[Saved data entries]
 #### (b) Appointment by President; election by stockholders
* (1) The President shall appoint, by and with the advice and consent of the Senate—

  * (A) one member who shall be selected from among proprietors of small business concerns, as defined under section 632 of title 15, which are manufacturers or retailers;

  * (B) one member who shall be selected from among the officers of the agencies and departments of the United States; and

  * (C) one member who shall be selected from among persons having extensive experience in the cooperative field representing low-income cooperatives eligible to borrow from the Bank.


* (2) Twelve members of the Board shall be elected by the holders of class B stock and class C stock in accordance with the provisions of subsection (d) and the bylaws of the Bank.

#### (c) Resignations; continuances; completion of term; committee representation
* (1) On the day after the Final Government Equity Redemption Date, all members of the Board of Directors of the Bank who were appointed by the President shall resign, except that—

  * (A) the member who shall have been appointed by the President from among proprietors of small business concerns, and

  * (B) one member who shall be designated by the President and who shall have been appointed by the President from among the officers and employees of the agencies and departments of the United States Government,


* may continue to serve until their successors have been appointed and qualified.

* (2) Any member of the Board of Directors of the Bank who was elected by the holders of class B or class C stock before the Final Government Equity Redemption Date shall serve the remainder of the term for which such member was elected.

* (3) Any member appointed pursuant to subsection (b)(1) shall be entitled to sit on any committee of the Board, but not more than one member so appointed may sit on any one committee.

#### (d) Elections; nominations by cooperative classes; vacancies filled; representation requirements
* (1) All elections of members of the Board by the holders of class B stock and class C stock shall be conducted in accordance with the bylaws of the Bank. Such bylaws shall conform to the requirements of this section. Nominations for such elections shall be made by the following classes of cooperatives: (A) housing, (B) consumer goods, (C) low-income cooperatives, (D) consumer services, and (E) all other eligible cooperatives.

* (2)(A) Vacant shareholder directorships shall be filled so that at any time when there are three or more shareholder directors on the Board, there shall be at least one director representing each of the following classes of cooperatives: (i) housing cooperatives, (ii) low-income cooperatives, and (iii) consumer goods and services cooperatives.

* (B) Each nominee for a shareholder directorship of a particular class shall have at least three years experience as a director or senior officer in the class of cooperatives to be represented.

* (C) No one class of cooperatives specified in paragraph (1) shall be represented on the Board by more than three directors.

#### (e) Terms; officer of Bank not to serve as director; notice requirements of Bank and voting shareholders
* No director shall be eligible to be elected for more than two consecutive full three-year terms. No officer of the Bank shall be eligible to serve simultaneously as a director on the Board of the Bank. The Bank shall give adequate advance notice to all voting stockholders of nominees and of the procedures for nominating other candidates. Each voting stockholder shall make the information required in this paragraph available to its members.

### What you need to do
Write out every entry exactly as given.

### Task response
 #### (b) Appointment by President; election by stockholders
* (1) The President shall appoint, by and with the advice and consent of the Senate—

  * (A) one member who shall be selected from among proprietors of small business concerns, as defined under section 632 of title 15, which are manufacturers or retailers;

  * (B) one member who shall be selected from among the officers of the agencies and departments of the United States; and

  * (C) one member who shall be selected from among persons having extensive experience in the cooperative field representing low-income cooperatives eligible to borrow from the Bank.


* (2) Twelve members of the Board shall be elected by the holders of class B stock and class C stock in accordance with the provisions of subsection (d) and the bylaws of the Bank.

#### (c) Resignations; continuances; completion of term; committee representation
* (1) On the day after the Final Government Equity Redemption Date, all members of the Board of Directors of the Bank who were appointed by the President shall resign, except that—

  * (A) the member who shall have been appointed by the President from among proprietors of small business concerns, and

  * (B) one member who shall be designated by the President and who shall have been appointed by the President from among the officers and employees of the agencies and departments of the United States Government,


* may continue to serve until their successors have been appointed and qualified.

* (2) Any member of the Board of Directors of the Bank who was elected by the holders of class B or class C stock before the Final Government Equity Redemption Date shall serve the remainder of the term for which such member was elected.

* (3) Any member appointed pursuant to subsection (b)(1) shall be entitled to sit on any committee of the Board, but not more than one member so appointed may sit on any one committee.

#### (d) Elections; nominations by cooperative classes; vacancies filled; representation requirements
* (1) All elections of members of the Board by the holders of class B stock and class C stock shall be conducted in accordance with the bylaws of the Bank. Such bylaws shall conform to the requirements of this section. Nominations for such elections shall be made by the following classes of cooperatives: (A) housing, (B) consumer goods, (C) low-income cooperatives, (D) consumer services, and (E) all other eligible cooperatives.

* (2)(A) Vacant shareholder directorships shall be filled so that at any time when there are three or more shareholder directors on the Board, there shall be at least one director representing each of the following classes of cooperatives: (i) housing cooperatives, (ii) low-income cooperatives, and (iii) consumer goods and services cooperatives.

* (B) Each nominee for a shareholder directorship of a particular class shall have at least three years experience as a director or senior officer in the class of cooperatives to be represented.

* (C) No one class of cooperatives specified in paragraph (1) shall be represented on the Board by more than three directors.

#### (e) Terms; officer of Bank not to serve as director; notice requirements of Bank and voting shareholders
* No director shall be eligible to be elected for more than two consecutive full three-year terms. No officer of the Bank shall be eligible to serve simultaneously as a director on the Board of the Bank. The Bank shall give adequate advance notice to all voting stockholders of nominees and of the procedures for nominating other candidates. Each voting stockholder shall make the information required in this paragraph available to its members.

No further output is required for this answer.